The first suggestion was to add a flag to cap the maximum memory usage by the UI and use a semaphore to track usage. Think of each semaphore permit as a “used byte”. Neat design, but implementing this still required dealing with files larger than the configured flag, and printing only part of their contents was still deemed as too complex.

The second suggestion was to be more aggressive: cap how much a given action can print and not worry about tracking aggregate usage. After all, if an action is printing more than, say, a few hundred KiBs of data to the console, it’s already “misbehaving” in the sense that nobody will possibly want to read such data. By setting this flag to a more conservative value, like 1 MiB, we know we are limiting aggregate memory usage too, and we also have a straightforward implementation.

So in the end, we chose to go this second route in rev ca2f946.

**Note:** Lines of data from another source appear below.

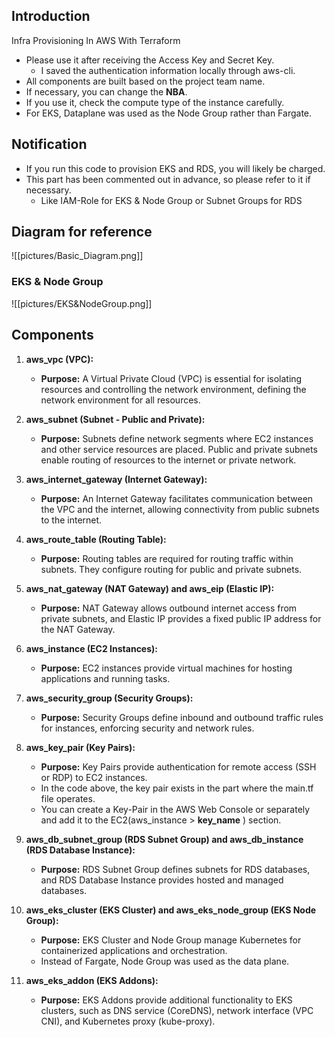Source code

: ## Introduction

Infra Provisioning In AWS With Terraform

- Please use it after receiving the Access Key and Secret Key.
  - I saved the authentication information locally through aws-cli.
- All components are built based on the project team name.
- If necessary, you can change the **NBA**.
- If you use it, check the compute type of the instance carefully.
- For EKS, Dataplane was used as the Node Group rather than Fargate.

## Notification

- If you run this code to provision EKS and RDS, you will likely be charged.
- This part has been commented out in advance, so please refer to it if necessary.
  - Like IAM-Role for EKS & Node Group or Subnet Groups for RDS

## Diagram for reference

![[pictures/Basic_Diagram.png]]

### EKS & Node Group

![[pictures/EKS&NodeGroup.png]]

## Components

1. **aws_vpc (VPC):**

   - **Purpose:** A Virtual Private Cloud (VPC) is essential for isolating resources and controlling the network environment, defining the network environment for all resources.

2. **aws_subnet (Subnet - Public and Private):**

   - **Purpose:** Subnets define network segments where EC2 instances and other service resources are placed. Public and private subnets enable routing of resources to the internet or private network.

3. **aws_internet_gateway (Internet Gateway):**

   - **Purpose:** An Internet Gateway facilitates communication between the VPC and the internet, allowing connectivity from public subnets to the internet.

4. **aws_route_table (Routing Table):**

   - **Purpose:** Routing tables are required for routing traffic within subnets. They configure routing for public and private subnets.

5. **aws_nat_gateway (NAT Gateway) and aws_eip (Elastic IP):**

   - **Purpose:** NAT Gateway allows outbound internet access from private subnets, and Elastic IP provides a fixed public IP address for the NAT Gateway.

6. **aws_instance (EC2 Instances):**

   - **Purpose:** EC2 instances provide virtual machines for hosting applications and running tasks.

7. **aws_security_group (Security Groups):**

   - **Purpose:** Security Groups define inbound and outbound traffic rules for instances, enforcing security and network rules.

8. **aws_key_pair (Key Pairs):**

   - **Purpose:** Key Pairs provide authentication for remote access (SSH or RDP) to EC2 instances.
   - In the code above, the key pair exists in the part where the main.tf file operates.
   - You can create a Key-Pair in the AWS Web Console or separately and add it to the EC2(aws_instance > **key_name** ) section.

9. **aws_db_subnet_group (RDS Subnet Group) and aws_db_instance (RDS Database Instance):**

   - **Purpose:** RDS Subnet Group defines subnets for RDS databases, and RDS Database Instance provides hosted and managed databases.

10. **aws_eks_cluster (EKS Cluster) and aws_eks_node_group (EKS Node Group):**

    - **Purpose:** EKS Cluster and Node Group manage Kubernetes for containerized applications and orchestration.
    - Instead of Fargate, Node Group was used as the data plane.

11. **aws_eks_addon (EKS Addons):**
    - **Purpose:** EKS Addons provide additional functionality to EKS clusters, such as DNS service (CoreDNS), network interface (VPC CNI), and Kubernetes proxy (kube-proxy).
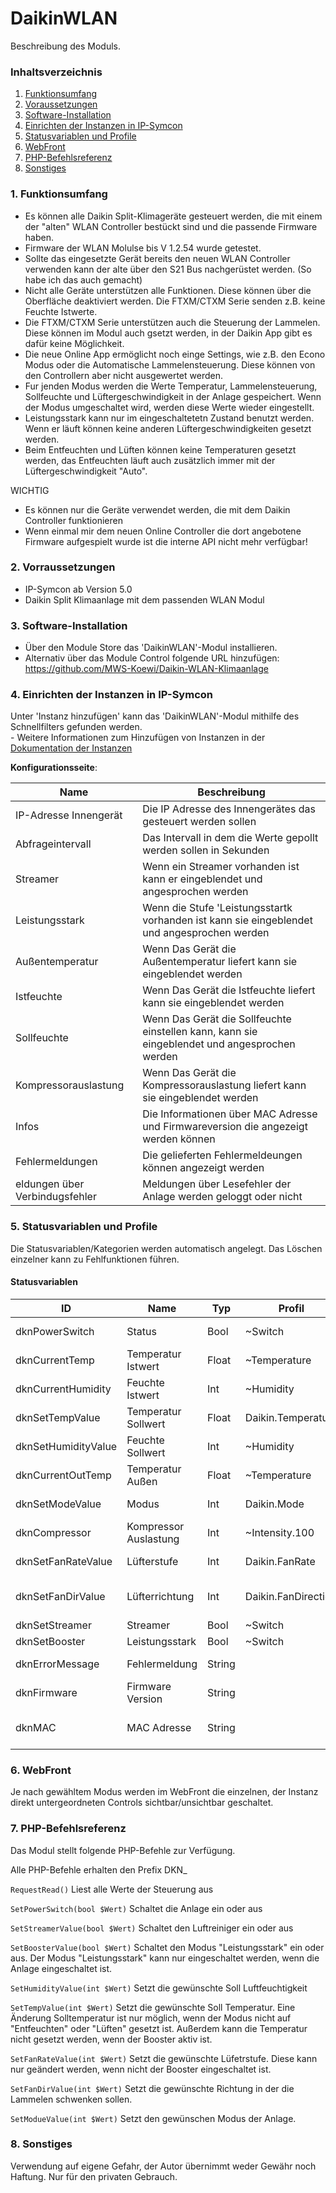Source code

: # DaikinWLAN
Beschreibung des Moduls.

### Inhaltsverzeichnis

1. [Funktionsumfang](#1-funktionsumfang)
2. [Voraussetzungen](#2-voraussetzungen)
3. [Software-Installation](#3-software-installation)
4. [Einrichten der Instanzen in IP-Symcon](#4-einrichten-der-instanzen-in-ip-symcon)
5. [Statusvariablen und Profile](#5-statusvariablen-und-profile)
6. [WebFront](#6-webfront)
7. [PHP-Befehlsreferenz](#7-php-befehlsreferenz)
8. [Sonstiges](#8-sonstiges)

### 1. Funktionsumfang

* Es können alle Daikin Split-Klimageräte gesteuert werden, die mit einem der "alten" WLAN Controller bestückt sind und die passende Firmware haben. 
* Firmware der WLAN Molulse bis V 1.2.54 wurde getestet.
* Sollte das eingesetzte Gerät bereits den neuen WLAN Controller verwenden kann der alte über den S21 Bus nachgerüstet werden. (So habe ich das auch gemacht)
* Nicht alle Geräte unterstützen alle Funktionen. Diese können über die Oberfläche deaktiviert werden. Die FTXM/CTXM Serie senden z.B. keine Feuchte Istwerte.
* Die FTXM/CTXM Serie unterstützen auch die Steuerung der Lammelen. Diese können im Modul auch gsetzt werden, in der Daikin App gibt es dafür keine Möglichkeit.
* Die neue Online App ermöglicht noch einge Settings, wie z.B. den Econo Modus oder die Automatische Lammelensteuerung. Diese können von den Controllern aber nicht ausgewertet werden.
* Fur jenden Modus werden die Werte Temperatur, Lammelensteuerung, Sollfeuchte und Lüftergeschwindigkeit in der Anlage gespeichert. Wenn der Modus umgeschaltet wird, werden diese Werte wieder eingestellt.
* Leistungsstark kann nur im eingeschaltetetn Zustand benutzt werden. Wenn er läuft können keine anderen Lüftergeschwindigkeiten gesetzt werden.
* Beim Entfeuchten und Lüften können keine Temperaturen gesetzt werden, das Entfeuchten läuft auch zusätzlich immer mit der Lüftergeschwindigkeit "Auto".

WICHTIG
* Es können nur die Geräte verwendet werden, die mit dem Daikin Controller funktionieren
* Wenn einmal mir dem neuen Online Controller die dort angebotene Firmware aufgespielt wurde ist die interne API nicht mehr verfügbar!


### 2. Vorraussetzungen

- IP-Symcon ab Version 5.0
- Daikin Split Klimaanlage mit dem passenden WLAN Modul 

### 3. Software-Installation

* Über den Module Store das 'DaikinWLAN'-Modul installieren.
* Alternativ über das Module Control folgende URL hinzufügen: https://github.com/MWS-Koewi/Daikin-WLAN-Klimaanlage

### 4. Einrichten der Instanzen in IP-Symcon

 Unter 'Instanz hinzufügen' kann das 'DaikinWLAN'-Modul mithilfe des Schnellfilters gefunden werden.  
	- Weitere Informationen zum Hinzufügen von Instanzen in der [Dokumentation der Instanzen](https://www.symcon.de/service/dokumentation/konzepte/instanzen/#Instanz_hinzufügen)

__Konfigurationsseite__:

Name                  | Beschreibung
--------------------- | --------------------------------------------------------------------------------------------
IP-Adresse Innengerät | Die IP Adresse des Innengerätes das gesteuert werden sollen  
Abfrageintervall      | Das Intervall in dem die Werte gepollt werden sollen in Sekunden
Streamer              | Wenn ein Streamer vorhanden ist kann er eingeblendet und angesprochen werden
Leistungsstark        | Wenn die Stufe 'Leistungsstartk vorhanden ist kann sie eingeblendet und angesprochen werden
Außentemperatur       | Wenn Das Gerät die Außentemperatur liefert kann sie eingeblendet werden
Istfeuchte            | Wenn Das Gerät die Istfeuchte liefert kann sie eingeblendet werden
Sollfeuchte           | Wenn Das Gerät die Sollfeuchte einstellen kann, kann sie eingeblendet und angesprochen werden
Kompressorauslastung  | Wenn Das Gerät die Kompressorauslastung liefert kann sie eingeblendet werden
Infos                 | Die Informationen über MAC Adresse und Firmwareversion die angezeigt werden können
Fehlermeldungen       | Die gelieferten Fehlermeldeungen können angezeigt werden 
eldungen über Verbindugsfehler       | Meldungen über Lesefehler der Anlage werden geloggt oder nicht



### 5. Statusvariablen und Profile

Die Statusvariablen/Kategorien werden automatisch angelegt. Das Löschen einzelner kann zu Fehlfunktionen führen.

#### Statusvariablen

ID                  | Name                  | Typ    | Profil                | Beschreibung
------------------- | --------------------- | ------ | --------------------- | ---------------------------------------
dknPowerSwitch      | Status                | Bool   | ~Switch	             | Gerät ein und aus Schalten
dknCurrentTemp      | Temperatur Istwert    | Float  | ~Temperature          | Gemessene Ist Temperatur
dknCurrentHumidity  | Feuchte Istwert       | Int    | ~Humidity             | Gemessene Feuchtigkeit
dknSetTempValue     | Temperatur Sollwert   | Float  | Daikin.Temperature    | Soll Temperatur 
dknSetHumidityValue | Feuchte Sollwert      | Int    | ~Humidity             | Soll Luftfeuchte
dknCurrentOutTemp   | Temperatur Außen      | Float  | ~Temperature          | Außentemperatur
dknSetModeValue     | Modus                 | Int    | Daikin.Mode           | Modus der Anlage
dknCompressor       | Kompressor Auslastung | Int    | ~Intensity.100        | Auslastung des Kompressors
dknSetFanRateValue  | Lüfterstufe           | Int    | Daikin.FanRate        | Intensität des Gebläses
dknSetFanDirValue   | Lüfterrichtung        | Int    | Daikin.FanDirection   | Richtung in der die Lamellen schwenken
dknSetStreamer      | Streamer              | Bool   | ~Switch               | Luftreiniger
dknSetBooster       | Leistungsstark        | Bool   | ~Switch               | Power Stufe
dknErrorMessage     | Fehlermeldung         | String |                       | Fehlermeldung im Klartext
dknFirmware         | Firmware Version      | String |                       | Firmware des WLAN Moduls
dknMAC              | MAC Adresse           | String |                       | MAC Adresse des WLAN Modules


### 6. WebFront

Je nach gewähltem Modus werden im WebFront die einzelnen, der Instanz direkt untergeordneten Controls sichtbar/unsichtbar geschaltet.

### 7. PHP-Befehlsreferenz

Das Modul stellt folgende PHP-Befehle zur Verfügung.

Alle PHP-Befehle erhalten den Prefix DKN_

`RequestRead()`
Liest alle Werte der Steuerung aus

`SetPowerSwitch(bool $Wert)`
Schaltet die Anlage ein oder aus

`SetStreamerValue(bool $Wert)`
Schaltet den Luftreiniger ein oder aus

`SetBoosterValue(bool $Wert)`
Schaltet den Modus "Leistungsstark" ein oder aus. Der Modus "Leistungsstark" kann nur eingeschaltet werden, wenn die Anlage eingeschaltet ist.

`SetHumidityValue(int $Wert)`
Setzt die gewünschte Soll Luftfeuchtigkeit

`SetTempValue(int $Wert)`
Setzt die gewünschte Soll Temperatur. Eine Änderung Solltemperatur ist nur möglich, wenn der Modus nicht auf "Entfeuchten" oder "Lüften" gesetzt ist. Außerdem kann die Temperatur nicht gesetzt werden, wenn der Booster aktiv ist.

`SetFanRateValue(int $Wert)`
Setzt die gewünschte Lüfetrstufe. Diese kann nur geändert werden, wenn nicht der Booster eingeschaltet ist.

`SetFanDirValue(int $Wert)`
Setzt die gewünschte Richtung in der die Lammelen schwenken sollen.

`SetModueValue(int $Wert)`
Setzt den gewünschen Modus der Anlage. 

### 8. Sonstiges
Verwendung auf eigene Gefahr, der Autor übernimmt weder Gewähr noch Haftung. 
Nur für den privaten Gebrauch.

The new flag --experimental_ui_max_stdouterr_memory_bytes caps the size of the stdout/stderr Bazel will print for any given action.

Results

How does our fix perform?

For the pathological build described above, the fix reduces execution time from 6 minutes to 27 seconds on a machine I have in the office (great Internet connection). On my home machine with a more modest connection, the execution time goes from 12 minutes to 60 seconds. These numbers do not match the 10 minutes I mentioned earlier, but these timings are pretty variable and different across runs.

The more interesting result will be to see how this improves overall build time latencies. As mentioned in the opening, I’m certain this bug is slowing down some of our interactive builds—and those are where you want to have the fastest possible edit/build/test cycle. Unfortunately, the fix has just been submitted today so it’ll still take a few weeks for me to have that kind of proof!

Wow, this turned out to be much longer than anticipated. Hope you enjoyed the tour.